Во дворе начало темнеть. Мотька зажгла семилинейную лампу, подтянула фитиль, осторожно опустила стекло. Лампа стояла посреди стола, освещая неярко, с какой-то словно бы опаской, суровое лицо Револи. Мотька вдруг подумала, что не помнит, когда бы ее полюбовник улыбался. Она нынче прибирала в большом сером доме, где работал глава сельской администрации, некто желтобородый и темноглазый, чужак из уездного городка, топила там печку, переписывала какие-то бумаги, владея почерком ровным, не прыгающим, в прямую строку укладывающимся.
Мотька поставила самовар, а потом подсела к столу, поближе к Револе, прикоснулась теплой ладонью к его рукам, а почувствовав холод, исходящий от них, засуетилась, отодвигаясь.
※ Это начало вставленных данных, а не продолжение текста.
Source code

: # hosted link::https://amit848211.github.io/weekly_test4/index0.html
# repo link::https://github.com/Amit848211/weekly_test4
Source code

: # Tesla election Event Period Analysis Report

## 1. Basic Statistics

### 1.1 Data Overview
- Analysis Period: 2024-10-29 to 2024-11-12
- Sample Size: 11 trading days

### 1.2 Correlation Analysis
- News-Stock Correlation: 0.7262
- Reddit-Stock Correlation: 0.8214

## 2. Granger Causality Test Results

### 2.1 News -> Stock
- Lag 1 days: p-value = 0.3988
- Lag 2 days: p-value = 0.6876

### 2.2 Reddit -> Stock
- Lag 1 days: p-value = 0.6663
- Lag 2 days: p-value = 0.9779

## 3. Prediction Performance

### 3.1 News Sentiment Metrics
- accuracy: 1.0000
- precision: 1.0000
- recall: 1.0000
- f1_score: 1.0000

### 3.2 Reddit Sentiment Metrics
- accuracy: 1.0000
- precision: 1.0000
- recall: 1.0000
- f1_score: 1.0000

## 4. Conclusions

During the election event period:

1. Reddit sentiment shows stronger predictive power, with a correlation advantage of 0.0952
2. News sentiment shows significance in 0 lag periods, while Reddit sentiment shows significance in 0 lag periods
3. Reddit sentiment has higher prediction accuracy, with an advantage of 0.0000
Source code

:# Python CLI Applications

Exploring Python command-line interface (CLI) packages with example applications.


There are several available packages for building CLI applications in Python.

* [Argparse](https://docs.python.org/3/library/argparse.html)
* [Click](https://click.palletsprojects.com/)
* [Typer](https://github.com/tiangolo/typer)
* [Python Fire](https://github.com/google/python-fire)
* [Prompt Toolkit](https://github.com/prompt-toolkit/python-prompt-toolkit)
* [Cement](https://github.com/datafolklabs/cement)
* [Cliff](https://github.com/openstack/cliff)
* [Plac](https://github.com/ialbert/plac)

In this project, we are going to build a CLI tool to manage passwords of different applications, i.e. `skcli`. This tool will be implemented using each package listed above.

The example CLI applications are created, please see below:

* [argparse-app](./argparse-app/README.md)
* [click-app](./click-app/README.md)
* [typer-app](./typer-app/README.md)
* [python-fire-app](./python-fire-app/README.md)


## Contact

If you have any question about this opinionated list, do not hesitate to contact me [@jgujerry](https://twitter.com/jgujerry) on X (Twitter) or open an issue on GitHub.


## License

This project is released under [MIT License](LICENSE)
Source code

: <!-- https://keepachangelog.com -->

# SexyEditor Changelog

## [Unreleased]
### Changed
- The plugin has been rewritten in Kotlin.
Револя покосился на нее, но ничего не сказал, заговорил о новой власти, она ему пришлась по нраву, хотя и прежняя не обижала его, давала работу по душе, все ж эта власть глянулась больше, была покруче… В свое время Револя, боясь проспать ее светлый приход, и в постель-то ложился не раздеваясь, разве что иной раз стянет с тощих ног сапоги, а уж рубаху ни при какой нужде не снимет. Он и теперь не поменял этой своей привычки. К каким только уговорам не прибегала Мотька, все без толку, и под конец она махнула рукой на него.
Она дождалась, когда закипел самовар, и разлила в чашки вкусно пахнущий, зеленый, с молоком, чай, нарезала мелкими ломотками хлеб. Нечего разбазаривать хлебушко! Револе, сколько не подай, все съест. Но правда и то, что ломотком-другим удовлетворится, коль скоро лишь это окажется на столе. Он, пожалуй, равнодушен к еде, велят поесть, он поест, а когда не скажут, и не вспомнит…
Мотька покормила Револю, убрала со стола, разбросала постель в горнице и юркнула под одеяло, скинув с себя широкое, из яркого цветастого ситца, платье. Оставшись в рубахе, долго, одним глазом, следила, как Револя, присев на край кровати, сопя, возился со штанами, вздыхала с грустью. Она все наперед знала, и что будет, и как будет, и думала, что все они, кто ближе к власти, вроде бы ничего сами по себе, ей ли не знать, да вот беда: мужики уж больно слабые, замаешься с ними. Но вот ее мысли повеселели, это когда она подумала, что никто не обязывал ее лежать в горенке до утра, ближе к ночи, когда Револя будет видеть десятые сны, она уйдет.
Все так и вышло. Мотька провалялась до полуночи, прислушиваясь к неспокойному Роволиному сну, а потом, поглядев на часы, что висели на стене и громко тикали, и увидев в тусклом лунном свете часовую стрелку, подкрадывающуюся к двенадцати, вылезла из-под одеяла. Она не боялась, что Револя проснется, разве что вдруг начнут стрелять у самого его уха. Она стала одеваться и невнятно бормотать что-то, даже и не догадываясь про это. Она нынче вся ушла в себя, в то приятное сердцу, что ожидаемо ею в темную ночь, какие-то слова, никому не подвластные, выплескивались из горла и текли тихим рокочущим ручейком. Не скоро еще Мотька догадалась, что говорит сама с собой. Сделалось досадно. Но досада спустя немного исчезла. Мотька вышла из дому, прикрыв скрипнувшую дверь. Не раз просила Револю: отладь, противно ж: скрипит да скрипит, — но разве от него дождешься: беспутный, земли под ногами не чует, придется самой что-то придумать…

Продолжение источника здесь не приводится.